# Records contained in a dataset
++++++++++

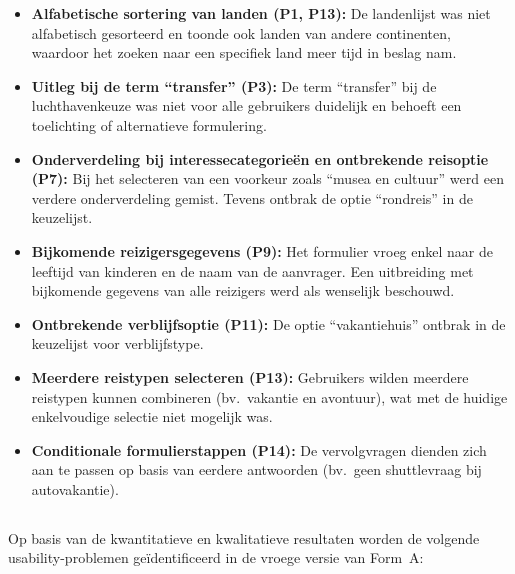 \begin{itemize}
  \item \textbf{Alfabetische sortering van landen (P1, P13):} De landenlijst was niet alfabetisch gesorteerd en toonde ook landen van andere continenten, waardoor het zoeken naar een specifiek land meer tijd in beslag nam.
  \item \textbf{Uitleg bij de term ``transfer'' (P3):} De term ``transfer'' bij de luchthavenkeuze was niet voor alle gebruikers duidelijk en behoeft een toelichting of alternatieve formulering.
  \item \textbf{Onderverdeling bij interessecategorieën en ontbrekende reisoptie (P7):} Bij het selecteren van een voorkeur zoals ``musea en cultuur'' werd een verdere onderverdeling gemist. Tevens ontbrak de optie ``rondreis'' in de keuzelijst.
  \item \textbf{Bijkomende reizigersgegevens (P9):} Het formulier vroeg enkel naar de leeftijd van kinderen en de naam van de aanvrager. Een uitbreiding met bijkomende gegevens van alle reizigers werd als wenselijk beschouwd.
  \item \textbf{Ontbrekende verblijfsoptie (P11):} De optie ``vakantiehuis'' ontbrak in de keuzelijst voor verblijfstype.
  \item \textbf{Meerdere reistypen selecteren (P13):} Gebruikers wilden meerdere reistypen kunnen combineren (bv.\ vakantie en avontuur), wat met de huidige enkelvoudige selectie niet mogelijk was.
  \item \textbf{Conditionale formulierstappen (P14):} De vervolgvragen dienden zich aan te passen op basis van eerdere antwoorden (bv.\ geen shuttlevraag bij autovakantie).
\end{itemize}

\subsection{}

Op basis van de kwantitatieve en kwalitatieve resultaten worden de volgende usability-problemen geïdentificeerd in de vroege versie van Form~A:

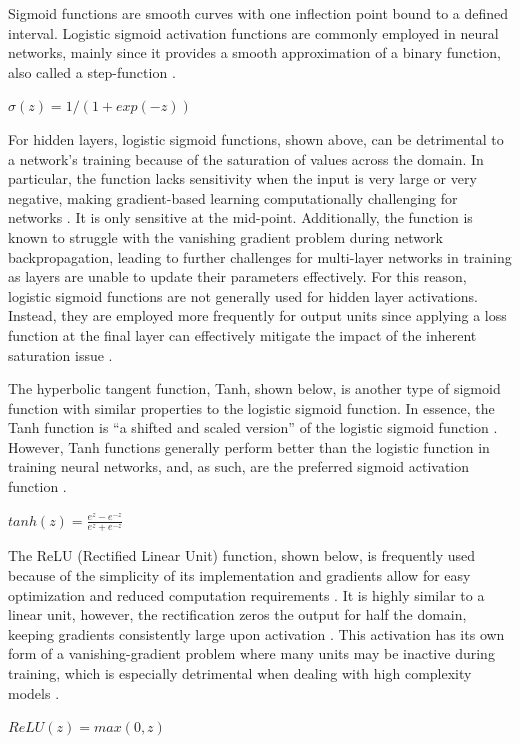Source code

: \documentclass{article}
\begin{document}
Sigmoid functions are smooth curves with one inflection point bound to a defined interval. Logistic sigmoid activation functions are commonly employed in neural networks, mainly since it provides a smooth approximation of a binary function, also called a step-function \cite{lederer2021activation}. 
\newline
\newline
\centerline{$\sigma(z)=1/(1+exp(-z))$}
\newline

For hidden layers, logistic sigmoid functions, shown above, can be detrimental to a network’s training because of the saturation of values across the domain. In particular, the function lacks sensitivity when the input is very large or very negative, making gradient-based learning computationally challenging for networks \cite{Goodfellow-et-al-2016}. It is only sensitive at the mid-point. Additionally, the function is known to struggle with the vanishing gradient problem during network backpropagation, leading to further challenges for multi-layer networks in training as layers are unable to update their parameters effectively. For this reason, logistic sigmoid functions are not generally used for hidden layer activations. Instead, they are employed more frequently for output units since applying a loss function at the final layer can effectively mitigate the impact of the inherent saturation issue \cite{Goodfellow-et-al-2016}. 

The hyperbolic tangent function, Tanh, shown below, is another type of sigmoid function with similar properties to the logistic sigmoid function. In essence, the Tanh function is “a shifted and scaled version” of the logistic sigmoid function \cite{lederer2021activation}. However, Tanh functions generally perform better than the logistic function in training neural networks, and, as such, are the preferred sigmoid activation function \cite{Goodfellow-et-al-2016}.  
\newline
\newline
\centerline{$tanh(z) = \frac{e^{z} - e^{-z}}{e^{z} + e^{-z}}$}
\newline

The ReLU (Rectified Linear Unit) function, shown below, is frequently used because of the simplicity of its implementation and gradients allow for easy optimization and reduced computation requirements \cite{lederer2021activation,Goodfellow-et-al-2016}. It is highly similar to a linear unit, however, the rectification zeros the output for half the domain, keeping gradients consistently large upon activation \cite{Goodfellow-et-al-2016}. This activation has its own form of a vanishing-gradient problem where many units may be inactive during training, which is especially detrimental when dealing with high complexity models \cite{lederer2021activation}. 
\newline
\newline
\centerline{$ReLU(z) = max(0,z)$}
\newline
\end{document}
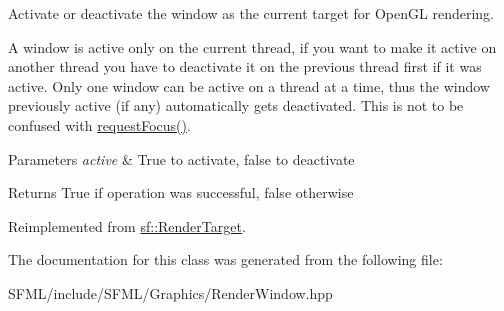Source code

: Activate or deactivate the window as the current target for Open\+GL rendering. 

A window is active only on the current thread, if you want to make it active on another thread you have to deactivate it on the previous thread first if it was active. Only one window can be active on a thread at a time, thus the window previously active (if any) automatically gets deactivated. This is not to be confused with \mbox{\hyperlink{classsf_1_1_window_a58cf7fa1775e8e7542032e3ecfa83b49}{request\+Focus()}}.


\begin{DoxyParams}{Parameters}
{\em active} & True to activate, false to deactivate\\
\hline
\end{DoxyParams}
\begin{DoxyReturn}{Returns}
True if operation was successful, false otherwise \begin{DoxyVerb}\end{DoxyVerb}
 
\end{DoxyReturn}


Reimplemented from \mbox{\hyperlink{classsf_1_1_render_target_adc225ead22a70843ffa9b7eebefa0ce1}{sf\+::\+Render\+Target}}.



The documentation for this class was generated from the following file\+:\begin{DoxyCompactItemize}
\item 
S\+F\+M\+L/include/\+S\+F\+M\+L/\+Graphics/Render\+Window.\+hpp\end{DoxyCompactItemize}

++++++++++

# WORK TO BE COMPLETED
Retype the records above exactly. Leave the pictures out.

# ANSWER AREA
 \begin{itemize}
  \item \textbf{Alfabetische sortering van landen (P1, P13):} De landenlijst was niet alfabetisch gesorteerd en toonde ook landen van andere continenten, waardoor het zoeken naar een specifiek land meer tijd in beslag nam.
  \item \textbf{Uitleg bij de term ``transfer'' (P3):} De term ``transfer'' bij de luchthavenkeuze was niet voor alle gebruikers duidelijk en behoeft een toelichting of alternatieve formulering.
  \item \textbf{Onderverdeling bij interessecategorieën en ontbrekende reisoptie (P7):} Bij het selecteren van een voorkeur zoals ``musea en cultuur'' werd een verdere onderverdeling gemist. Tevens ontbrak de optie ``rondreis'' in de keuzelijst.
  \item \textbf{Bijkomende reizigersgegevens (P9):} Het formulier vroeg enkel naar de leeftijd van kinderen en de naam van de aanvrager. Een uitbreiding met bijkomende gegevens van alle reizigers werd als wenselijk beschouwd.
  \item \textbf{Ontbrekende verblijfsoptie (P11):} De optie ``vakantiehuis'' ontbrak in de keuzelijst voor verblijfstype.
  \item \textbf{Meerdere reistypen selecteren (P13):} Gebruikers wilden meerdere reistypen kunnen combineren (bv.\ vakantie en avontuur), wat met de huidige enkelvoudige selectie niet mogelijk was.
  \item \textbf{Conditionale formulierstappen (P14):} De vervolgvragen dienden zich aan te passen op basis van eerdere antwoorden (bv.\ geen shuttlevraag bij autovakantie).
\end{itemize}

\subsection{}

Op basis van de kwantitatieve en kwalitatieve resultaten worden de volgende usability-problemen geïdentificeerd in de vroege versie van Form~A:

Source code

: \documentclass{article}
\begin{document}
Sigmoid functions are smooth curves with one inflection point bound to a defined interval. Logistic sigmoid activation functions are commonly employed in neural networks, mainly since it provides a smooth approximation of a binary function, also called a step-function \cite{lederer2021activation}. 
\newline
\newline
\centerline{$\sigma(z)=1/(1+exp(-z))$}
\newline

For hidden layers, logistic sigmoid functions, shown above, can be detrimental to a network’s training because of the saturation of values across the domain. In particular, the function lacks sensitivity when the input is very large or very negative, making gradient-based learning computationally challenging for networks \cite{Goodfellow-et-al-2016}. It is only sensitive at the mid-point. Additionally, the function is known to struggle with the vanishing gradient problem during network backpropagation, leading to further challenges for multi-layer networks in training as layers are unable to update their parameters effectively. For this reason, logistic sigmoid functions are not generally used for hidden layer activations. Instead, they are employed more frequently for output units since applying a loss function at the final layer can effectively mitigate the impact of the inherent saturation issue \cite{Goodfellow-et-al-2016}. 

The hyperbolic tangent function, Tanh, shown below, is another type of sigmoid function with similar properties to the logistic sigmoid function. In essence, the Tanh function is “a shifted and scaled version” of the logistic sigmoid function \cite{lederer2021activation}. However, Tanh functions generally perform better than the logistic function in training neural networks, and, as such, are the preferred sigmoid activation function \cite{Goodfellow-et-al-2016}.  
\newline
\newline
\centerline{$tanh(z) = \frac{e^{z} - e^{-z}}{e^{z} + e^{-z}}$}
\newline

The ReLU (Rectified Linear Unit) function, shown below, is frequently used because of the simplicity of its implementation and gradients allow for easy optimization and reduced computation requirements \cite{lederer2021activation,Goodfellow-et-al-2016}. It is highly similar to a linear unit, however, the rectification zeros the output for half the domain, keeping gradients consistently large upon activation \cite{Goodfellow-et-al-2016}. This activation has its own form of a vanishing-gradient problem where many units may be inactive during training, which is especially detrimental when dealing with high complexity models \cite{lederer2021activation}. 
\newline
\newline
\centerline{$ReLU(z) = max(0,z)$}
\newline
\end{document}
Source code

: Activate or deactivate the window as the current target for Open\+GL rendering. 

A window is active only on the current thread, if you want to make it active on another thread you have to deactivate it on the previous thread first if it was active. Only one window can be active on a thread at a time, thus the window previously active (if any) automatically gets deactivated. This is not to be confused with \mbox{\hyperlink{classsf_1_1_window_a58cf7fa1775e8e7542032e3ecfa83b49}{request\+Focus()}}.


\begin{DoxyParams}{Parameters}
{\em active} & True to activate, false to deactivate\\
\hline
\end{DoxyParams}
\begin{DoxyReturn}{Returns}
True if operation was successful, false otherwise \begin{DoxyVerb}\end{DoxyVerb}
 
\end{DoxyReturn}


Reimplemented from \mbox{\hyperlink{classsf_1_1_render_target_adc225ead22a70843ffa9b7eebefa0ce1}{sf\+::\+Render\+Target}}.



The documentation for this class was generated from the following file\+:\begin{DoxyCompactItemize}
\item 
S\+F\+M\+L/include/\+S\+F\+M\+L/\+Graphics/Render\+Window.\+hpp\end{DoxyCompactItemize}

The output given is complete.